L’opération est d’autant plus délicate qu’elle se doit d’être rapide. Et pour cause : pendant qu’il se débat, l’oiseau est une proie facile pour les prédateurs qui rôdent dans le coin… « Personnellement, je ne connais aucun ornithologue qui se plaît à voir périr des oiseaux. Cela irait à l’encontre de sa mission de conservation et d’avancement de la science, relativise Mikaël Jaffré, directeur de l’Observatoire d’oiseaux de Rimouski (OOR). Oui, le baguage peut causer du stress, provoquer des blessures et entraîner de la mortalité chez les oiseaux. Mais ce n’est rien en comparaison des baies vitrées et des chats, qui en tuent jusqu’à trois à quatre fois plus sur une base annuelle. » Le taux de mortalité moyen dans les filets est de l’ordre de 0,0011 %, rapportait en 2018 une étude du British Trust for Ornithology, une organisation britannique consacrée à l’étude des oiseaux.
SCIENCE PARTICIPATIVE
Tous les intervenants consultés par Québec Science pour ce reportage insistent sur l’importance de la collaboration du grand public pour suivre la trace des oiseaux grâce aux bagues. Si 1,2 million d’oiseaux sont bagués chaque année en Amérique du Nord, seules 10 % des bagues des oiseaux considérés comme du gibier sont récupérées par des chasseurs. Dans le cas des passereaux, ce taux est inférieur à 10 %, selon le Bureau canadien de baguage des oiseaux, qui invite d’ailleurs le public à signaler la présence d’un oiseau bagué ou la découverte d’une bague sur une carcasse. « L’avènement d’Internet nous a aidés à faire connaître ces initiatives. Il n’a jamais été aussi facile de signaler la présence d’un oiseau bagué ; c’est vraiment un bel exemple de science participative », se réjouit Jean-François Giroux.
Ce petit geste permet ensuite de reconstituer les déplacements. C’est par le baguage qu’on sait qu’une tourterelle triste peut vivre plus de 30 ans, soit de 5 à 10 ans de plus qu’un goéland à bec cerclé. C’est aussi cet outil de recherche qui permet d’affirmer que les changements climatiques bouleversent les comportements migratoires de nombreuses espèces. « Chez les migrateurs de courte distance, on assiste carrément à une forme de sédentarisation. Chez les migrateurs de longue distance, c’est le contraire : ils sont réglés comme des horloges, ce qui joue paradoxalement contre eux », explique Mikaël Jaffré. Incapables de tirer parti des variations soudaines dans leurs environnements changeants, ils paient le prix fort. C’est le cas des hirondelles, dont les six espèces présentes au Québec sont en déclin depuis cinq décennies.

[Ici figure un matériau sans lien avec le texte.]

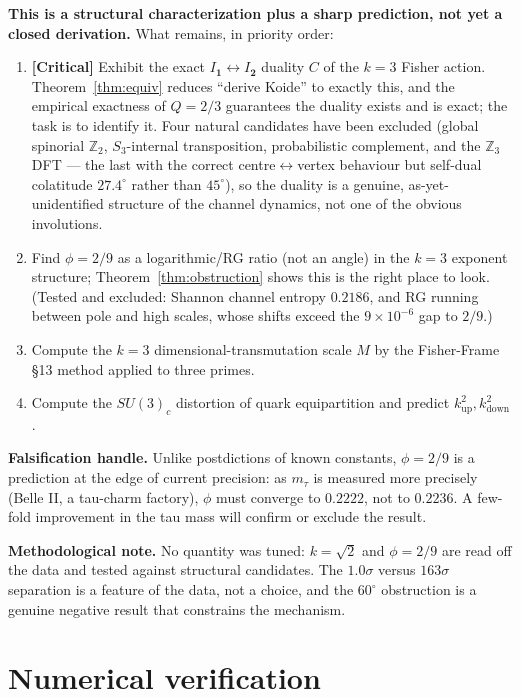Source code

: \documentclass[12pt]{article}
\theoremstyle{definition}
\theoremstyle{remark}
\begin{document}
\medskip\noindent\textbf{This is a structural characterization plus a sharp
prediction, not yet a closed derivation.} What remains, in priority order:
\begin{enumerate}
\item \textbf{[Critical]} Exhibit the exact $I_{\mathbf 1}\leftrightarrow
I_{\mathbf 2}$ duality $C$ of the $k=3$ Fisher action.
Theorem~\ref{thm:equiv} reduces ``derive Koide'' to exactly this, and the
empirical exactness of $Q=2/3$ guarantees the duality exists and is exact; the
task is to identify it. Four natural candidates have been excluded (global
spinorial $\mathbb{Z}_2$, $S_3$-internal transposition, probabilistic
complement, and the $\mathbb{Z}_3$ DFT --- the last with the correct
centre$\leftrightarrow$vertex behaviour but self-dual colatitude $27.4^\circ$
rather than $45^\circ$), so the duality is a genuine, as-yet-unidentified
structure of the channel dynamics, not one of the obvious involutions.
\item Find $\phi=2/9$ as a logarithmic/RG ratio (not an angle) in the $k=3$
exponent structure; Theorem~\ref{thm:obstruction} shows this is the right
place to look. (Tested and excluded: Shannon channel entropy $0.2186$, and
RG running between pole and high scales, whose shifts exceed the $9\times
10^{-6}$ gap to $2/9$.)
\item Compute the $k=3$ dimensional-transmutation scale $M$ by the
Fisher-Frame \S13 method applied to three primes.
\item Compute the $SU(3)_c$ distortion of quark equipartition and predict
$k^2_{\mathrm{up}},k^2_{\mathrm{down}}$.
\end{enumerate}

\medskip\noindent\textbf{Falsification handle.} Unlike postdictions of known
constants, $\phi=2/9$ is a prediction at the edge of current precision: as
$m_\tau$ is measured more precisely (Belle II, a tau-charm factory), $\phi$
must converge to $0.2222$, not to $0.2236$. A few-fold improvement in the tau
mass will confirm or exclude the result.

\medskip\noindent\textbf{Methodological note.} No quantity was tuned: $k=\sqrt2$
and $\phi=2/9$ are read off the data and tested against structural candidates.
The $1.0\sigma$ versus $163\sigma$ separation is a feature of the data, not a
choice, and the $60^\circ$ obstruction is a genuine negative result that
constrains the mechanism.

\appendix
\section{Numerical verification}
\end{document}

La fondation récente de l’OOR, en 2016, promet de nombreuses observations et découvertes aussi. Avant cela, « le Québec n’avait pas de réseau de surveillance d’oiseaux marins et de proie. En 2016, à la suite de discussions avec d’autres ornithologues, j’ai donc décidé de mettre sur pied ce qui était alors un projet de recherche de l’Université du Québec à Rimouski pour combler ce manque », raconte Mikaël Jaffré.
Désormais autonome, l’organisme opère trois stations de baguage : dans le secteur rimouskois du Rocher- Blanc, à Coin- du- Banc, en Gaspésie, et plus récemment au parc national de Forillon. « Cette dernière nous a permis de faire de belles découvertes. Nous avons par exemple assisté à une migration massive de passereaux l’automne dernier ; plusieurs espèces semblent traverser le SaintLaurent en provenance de l’île d’Anticosti ou de Terre- Neuve, une voie migratoire dont on ignorait pour ainsi dire l’existence », expose Mikaël Jaffré. Une hypothèse qui sera confirmée grâce aux oiseaux alors bagués par l’OOR, bien sûr.